On 15th December 1995, the shape of European football changed. The man at the heart of it was Jean-Marc Bosman – an average player in the Belgian first division, who in 1990 had found himself trapped at RFC Liege.
Having refused to sign a new contract, claiming Liege were offering him four times less money, Bosman looked set for a move to French side Dunkerque. Liege, however, still held his player registration and demanded a transfer fee.
Bosman took a stand and challenged them – a challenge that went all the way to the European Court of Justice, with Bosman arguing football’s rules contravened the European Union’s right to free movement of workers.
Today’s culture of huge salaries owes itself to Bosman, who handed players the power to ask for more – before 1995 what was offered was what you had to take, unless a club chose to release you or accept a transfer bid. Now, with six months to go on a contract, a player can begin to look around – if their current club won’t stump up the cash, maybe someone else will.
For someone whose playing career hardly set the world alight, Bosman has had a far reaching impact on the world of football changing it almost beyond recognition.

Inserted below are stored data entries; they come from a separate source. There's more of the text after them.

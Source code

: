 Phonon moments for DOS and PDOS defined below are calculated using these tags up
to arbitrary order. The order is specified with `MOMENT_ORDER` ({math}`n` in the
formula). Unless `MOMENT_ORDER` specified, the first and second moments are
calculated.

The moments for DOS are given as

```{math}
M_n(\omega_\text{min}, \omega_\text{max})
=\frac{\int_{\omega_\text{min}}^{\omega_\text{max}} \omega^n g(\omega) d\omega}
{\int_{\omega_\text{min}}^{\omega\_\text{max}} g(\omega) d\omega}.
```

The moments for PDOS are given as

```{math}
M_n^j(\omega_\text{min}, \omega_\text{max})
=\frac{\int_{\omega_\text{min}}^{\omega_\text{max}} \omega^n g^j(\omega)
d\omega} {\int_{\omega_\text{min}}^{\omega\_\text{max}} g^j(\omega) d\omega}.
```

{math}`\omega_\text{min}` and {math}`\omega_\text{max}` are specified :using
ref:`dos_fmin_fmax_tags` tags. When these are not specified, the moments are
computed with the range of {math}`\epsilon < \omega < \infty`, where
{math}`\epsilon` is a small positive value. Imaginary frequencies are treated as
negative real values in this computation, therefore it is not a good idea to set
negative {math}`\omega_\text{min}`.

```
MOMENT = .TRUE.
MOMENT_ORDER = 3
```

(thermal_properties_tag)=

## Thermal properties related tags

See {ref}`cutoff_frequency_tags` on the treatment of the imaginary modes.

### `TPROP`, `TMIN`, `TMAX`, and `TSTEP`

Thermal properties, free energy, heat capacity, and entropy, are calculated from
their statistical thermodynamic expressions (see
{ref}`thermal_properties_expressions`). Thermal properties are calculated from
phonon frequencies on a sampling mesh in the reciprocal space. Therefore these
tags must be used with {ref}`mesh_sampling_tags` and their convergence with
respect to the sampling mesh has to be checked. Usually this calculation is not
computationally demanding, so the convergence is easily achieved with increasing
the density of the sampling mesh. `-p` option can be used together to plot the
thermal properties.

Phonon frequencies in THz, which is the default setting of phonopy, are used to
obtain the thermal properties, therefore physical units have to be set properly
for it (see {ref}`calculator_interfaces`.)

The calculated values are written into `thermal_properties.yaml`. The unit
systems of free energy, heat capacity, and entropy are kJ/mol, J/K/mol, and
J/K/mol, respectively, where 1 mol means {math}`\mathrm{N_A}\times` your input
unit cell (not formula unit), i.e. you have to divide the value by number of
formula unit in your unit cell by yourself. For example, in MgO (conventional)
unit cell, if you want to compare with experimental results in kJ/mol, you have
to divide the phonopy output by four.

The inner workings of a football transfer remain in the shade for most football fans, and the concept of a player’s registration being transferred, not the player themselves, often gets lost. Before Bosman, if a professional footballer wanted to turn down a contract and go off and be a bricklayer or a barman, they could, but if they wanted to play for another team, they couldn’t. It’s a completely alien process to most people, for whom moving to another job is a relatively simple affair.
What Bosman achieved was making football players just like any other employee, and with that he put power back in the hands of the players.
In the twenty years since the Bosman ruling came into force, some of European’s biggest name players have exploited it to move clubs – some rebuilding careers, some upsetting fans.
Here are five of the best…
Andrea Pirlo
The thinking man’s football wizard. The hipster’s holding midfielder of choice. Andrea Pirlo was already the wrong side of thirty when he left AC Milan for Turin on a free transfer, but he became a cultured and inspirational presence at Juventus. Instead of fading away, he won four consecutive Serie A titles with the Old Lady of Italian football, winning the club’s player of the season award in 2011-12. Another free transfer followed this year, as Pirlo head to the MLS to join newly created franchise New York City FC to build something new. A move befitting a man nicknamed The Architect.
Sol Campbell
Sol Campbell must have known the wasp’s nest he was kicking by moving from Tottenham to Arsenal in 2001. Arsene Wenger was rebuilding Arsenal’s backline and looking for another talismanic centre-back with Tony Adams in the twilight of his career, Campbell fit the bill. Spurs fans never forgave Campbell, who won two league titles and three FA Cups with Arsenal, as well as becoming an ‘Invincible’.
Robert Lewandowski
The Polish strikeman was already one of the most feared forwards in the Bundesliga before he joined Bayern Munich from Dortmund last season. Now he’s setting records, scoring ten times in the first seven matches of this season, and scoring five goals in less then ten minutes against Wolfsburg in September. He has raced to 100 Bundesliga goals in just 168 games, and at 27, there is much more to come from this Bosman signing.
McManaman’s transfer from Liverpool to Real Madrid in 1999 made him the first high-profile British transfer under the Bosman ruling. The following year he became the first English player to win the Champions League at a foreign club, adding two La Liga titles to his haul. Although our home-grown talent is notoriously shy about playing abroad, McManaman paved the way for a new generation of British exports to Madrid.
David Beckham
Perhaps the biggest and most marketable name in world football, even now after his retirement, David Beckham was one of those British exports – his signing pushing McManaman down the pecking order at Real. But it was Beckham’s move to LA Galaxy that exploited the path Bosman laid out to kick start a new era in the MLS. Never before had quite such a marketable name landed on US shores, and aged just 32, Beckham was able to lead LA Galaxy to two MLS Cups.